Falar deste mito é admitir que me foi muito difícil saber como começar a abordar a realidade mais ampla que acabou por ser plasmada no título deste texto. Efetivamente, tanto existe quem afirme que houve uma “imposição” (universal ou geograficamente limitada) do celibato sacerdotal no séc. III, como quem afirma que, no séc. III, o celibato sacerdotal não existia. “Nem tanto ao mar, nem tanto à terra”.
Os dados mais fidedignos que eu conheço referem que, no século III, não houve qualquer imposição geral do celibato para quem recebia o sacramento da ordem na Grande Igreja, mas, em algumas zonas geográficas, o mesmo era expectável – embora não obrigatório.
Já regressarei ao que acabei de indicar, mas recorde-se que nesta centúria, em que começaram as grandes perseguições aos cristãos, algumas das quais visando de modo particular o clero. Neste contexto, o ministério sacerdotal acarretava não só responsabilidades significativas, mas igualmente um considerável risco pessoal.

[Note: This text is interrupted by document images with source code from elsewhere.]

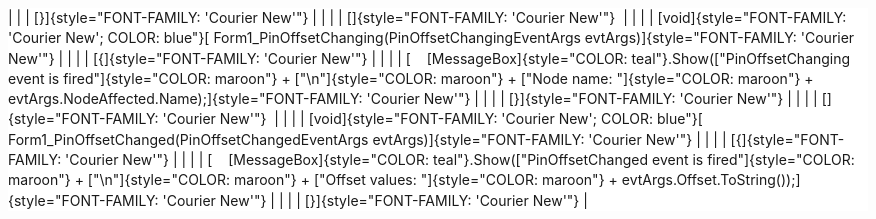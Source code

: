 |                                                                                                                                                                                                                                                                      |
| [}]{style="FONT-FAMILY: 'Courier New'"}                                                                                                                                                                                                                              |
|                                                                                                                                                                                                                                                                      |
| []{style="FONT-FAMILY: 'Courier New'"}                                                                                                                                                                                                                               |
|                                                                                                                                                                                                                                                                      |
| [void]{style="FONT-FAMILY: 'Courier New'; COLOR: blue"}[ Form1_PinOffsetChanging(PinOffsetChangingEventArgs evtArgs)]{style="FONT-FAMILY: 'Courier New'"}                                                                                                            |
|                                                                                                                                                                                                                                                                      |
| [{]{style="FONT-FAMILY: 'Courier New'"}                                                                                                                                                                                                                              |
|                                                                                                                                                                                                                                                                      |
| [    [MessageBox]{style="COLOR: teal"}.Show([\"PinOffsetChanging event is fired\"]{style="COLOR: maroon"} + [\"\\n\"]{style="COLOR: maroon"} + [\"Node name: \"]{style="COLOR: maroon"} + evtArgs.NodeAffected.Name);]{style="FONT-FAMILY: 'Courier New'"}           |
|                                                                                                                                                                                                                                                                      |
| [}]{style="FONT-FAMILY: 'Courier New'"}                                                                                                                                                                                                                              |
|                                                                                                                                                                                                                                                                      |
| []{style="FONT-FAMILY: 'Courier New'"}                                                                                                                                                                                                                               |
|                                                                                                                                                                                                                                                                      |
| [void]{style="FONT-FAMILY: 'Courier New'; COLOR: blue"}[ Form1_PinOffsetChanged(PinOffsetChangedEventArgs evtArgs)]{style="FONT-FAMILY: 'Courier New'"}                                                                                                              |
|                                                                                                                                                                                                                                                                      |
| [{]{style="FONT-FAMILY: 'Courier New'"}                                                                                                                                                                                                                              |
|                                                                                                                                                                                                                                                                      |
| [    [MessageBox]{style="COLOR: teal"}.Show([\"PinOffsetChanged event is fired\"]{style="COLOR: maroon"} + [\"\\n\"]{style="COLOR: maroon"} + [\"Offset values: \"]{style="COLOR: maroon"} + evtArgs.Offset.ToString());]{style="FONT-FAMILY: 'Courier New'"}        |
|                                                                                                                                                                                                                                                                      |
| [}]{style="FONT-FAMILY: 'Courier New'"}                                                                                                                                                                                                                              |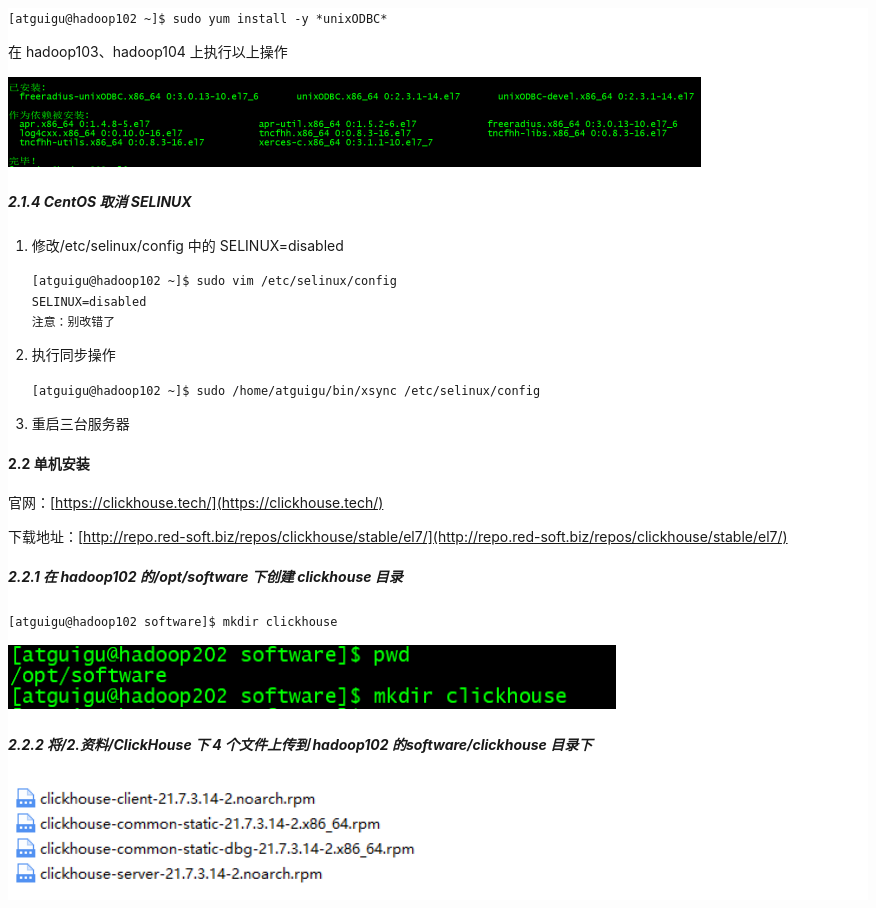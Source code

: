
```
[atguigu@hadoop102 ~]$ sudo yum install -y *unixODBC*
```

在 hadoop103、hadoop104 上执行以上操作

![](../../assets/images/ClickHouse/attachments/ClickHouse从入门到精通-初级_image_6.png)

##### 2.1.4 CentOS 取消 SELINUX

1. 修改/etc/selinux/config 中的 SELINUX=disabled

    ```
    [atguigu@hadoop102 ~]$ sudo vim /etc/selinux/config
    SELINUX=disabled
    注意：别改错了
    ```

1. 执行同步操作

    ```
    [atguigu@hadoop102 ~]$ sudo /home/atguigu/bin/xsync /etc/selinux/config
    ```

1. 重启三台服务器

#### 2.2 单机安装

官网：[https://clickhouse.tech/](https://clickhouse.tech/)

下载地址：[http://repo.red-soft.biz/repos/clickhouse/stable/el7/](http://repo.red-soft.biz/repos/clickhouse/stable/el7/)

##### 2.2.1 在 hadoop102 的/opt/software 下创建 clickhouse 目录

```
[atguigu@hadoop102 software]$ mkdir clickhouse
```

![](../../assets/images/ClickHouse/attachments/ClickHouse从入门到精通-初级_image_7.png)

##### 2.2.2 将/2.资料/ClickHouse 下 4 个文件上传到 hadoop102 的software/clickhouse 目录下

![](../../assets/images/ClickHouse/attachments/ClickHouse从入门到精通-初级_image_8.png)
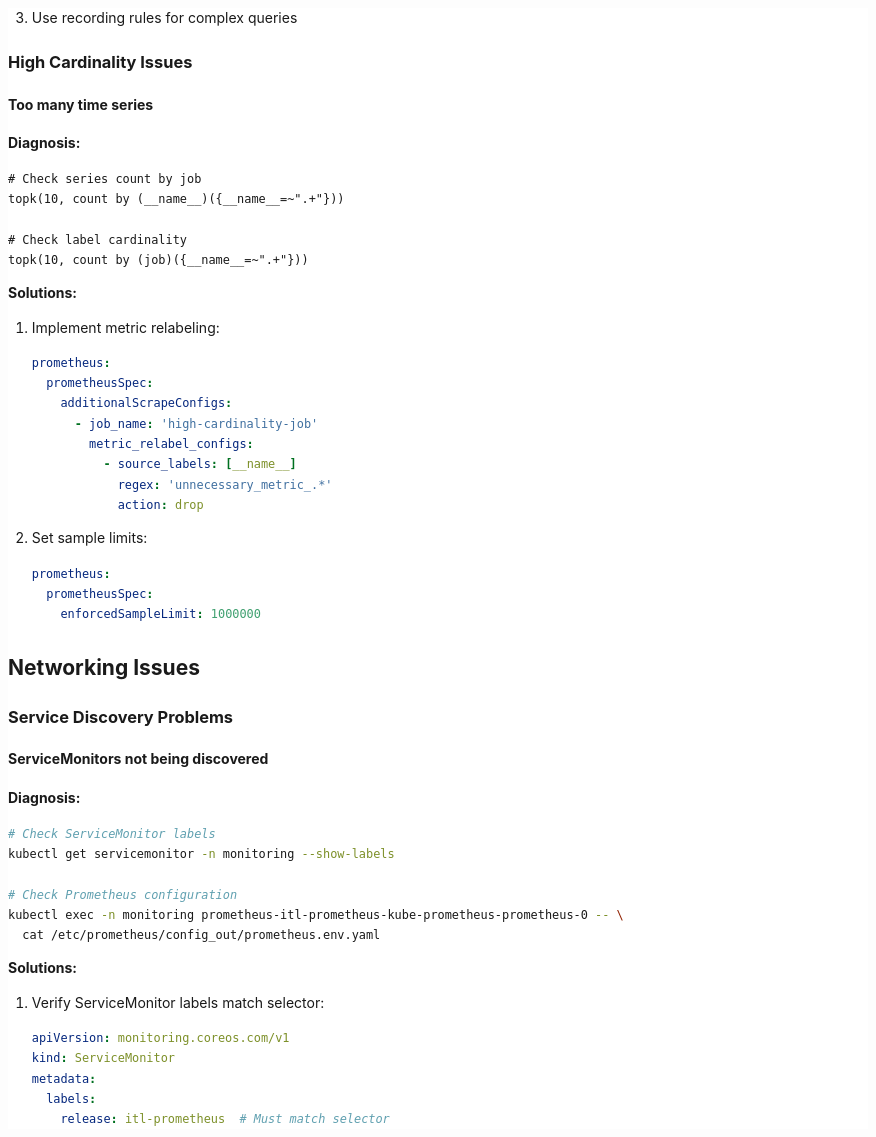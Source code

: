 3. Use recording rules for complex queries

### High Cardinality Issues

#### Too many time series

**Diagnosis:**
```promql
# Check series count by job
topk(10, count by (__name__)({__name__=~".+"}))

# Check label cardinality
topk(10, count by (job)({__name__=~".+"}))
```

**Solutions:**
1. Implement metric relabeling:
   ```yaml
   prometheus:
     prometheusSpec:
       additionalScrapeConfigs:
         - job_name: 'high-cardinality-job'
           metric_relabel_configs:
             - source_labels: [__name__]
               regex: 'unnecessary_metric_.*'
               action: drop
   ```

2. Set sample limits:
   ```yaml
   prometheus:
     prometheusSpec:
       enforcedSampleLimit: 1000000
   ```

## Networking Issues

### Service Discovery Problems

#### ServiceMonitors not being discovered

**Diagnosis:**
```bash
# Check ServiceMonitor labels
kubectl get servicemonitor -n monitoring --show-labels

# Check Prometheus configuration
kubectl exec -n monitoring prometheus-itl-prometheus-kube-prometheus-prometheus-0 -- \
  cat /etc/prometheus/config_out/prometheus.env.yaml
```

**Solutions:**
1. Verify ServiceMonitor labels match selector:
   ```yaml
   apiVersion: monitoring.coreos.com/v1
   kind: ServiceMonitor
   metadata:
     labels:
       release: itl-prometheus  # Must match selector
   ```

É nesta moldura que se entende que, se havia pessoas que, antes de um posterior discernimento e eventual aceitação episcopal, se aproximavam das suas comunidades para serem sacerdotes, o mais comum era que alguns homens fossem escolhidos pelas suas comunidades (ou até diretamente pelos bispos que estavam à frente destas), mesmo quando se mostravam relutantes em aceitar o encargo sacerdotal.
Depois destes dois parágrafos de contextualização, regresso ao tema central deste texto.
Ora bem, tal vida onerosa era dificilmente compaginada com alguns aspetos, dos quais mencionarei três dos mais salientes. Em primeiro lugar, a naturalmente desejada, pelos sacerdotes, segurança para os seus familiares, algo que nem sempre lhes proporcionaria a mais ampla liberdade necessária para exercerem o seu ministério.
Em segundo lugar, as questões económicas. Afora, ou conjuntamente com as situações crescentemente mais diminutas, em que os sacerdotes exerciam uma profissão que lhes dava algum sustento, eram as comunidades que financiavam as eventuais famílias dos seus sacerdotes. Neste contexto, se um falecesse, era evidente que, não deixando de suportarem a sua restante família, precisavam de também começar a sustentar a do novo sacerdote.
Em terceiro lugar, a emergente importância dada à virgindade (especialmente feminina) e à noção de uma importante pureza cúltica durante a celebração eucarística (crescentemente diária neste século), associadas a uma crescente visão negativa da mulher – fruto de ser do sexo de Eva, a “Tentadora” – e das relações sexuais – que se criam suscetíveis de estimularem um tal ardor nos varões que desordenaria os seus afetos e os seus discernimentos.
Face a isto (mas não só), a Grande Igreja, em alguns locais, passou progressivamente a estimar que um varão capaz de ser célibe (e casto), ou continente após a ordenação, dava uma maior garantia de estabilidade. Entre as zonas em que tal convicção foi mais evidente no século III, e com todas as implicações práticas a ela inerentes, encontram-se a Península Itálica (mais na linha da continência para os bispos e meros presbíteros mais seniores) e, maximamente, o Norte da África romana.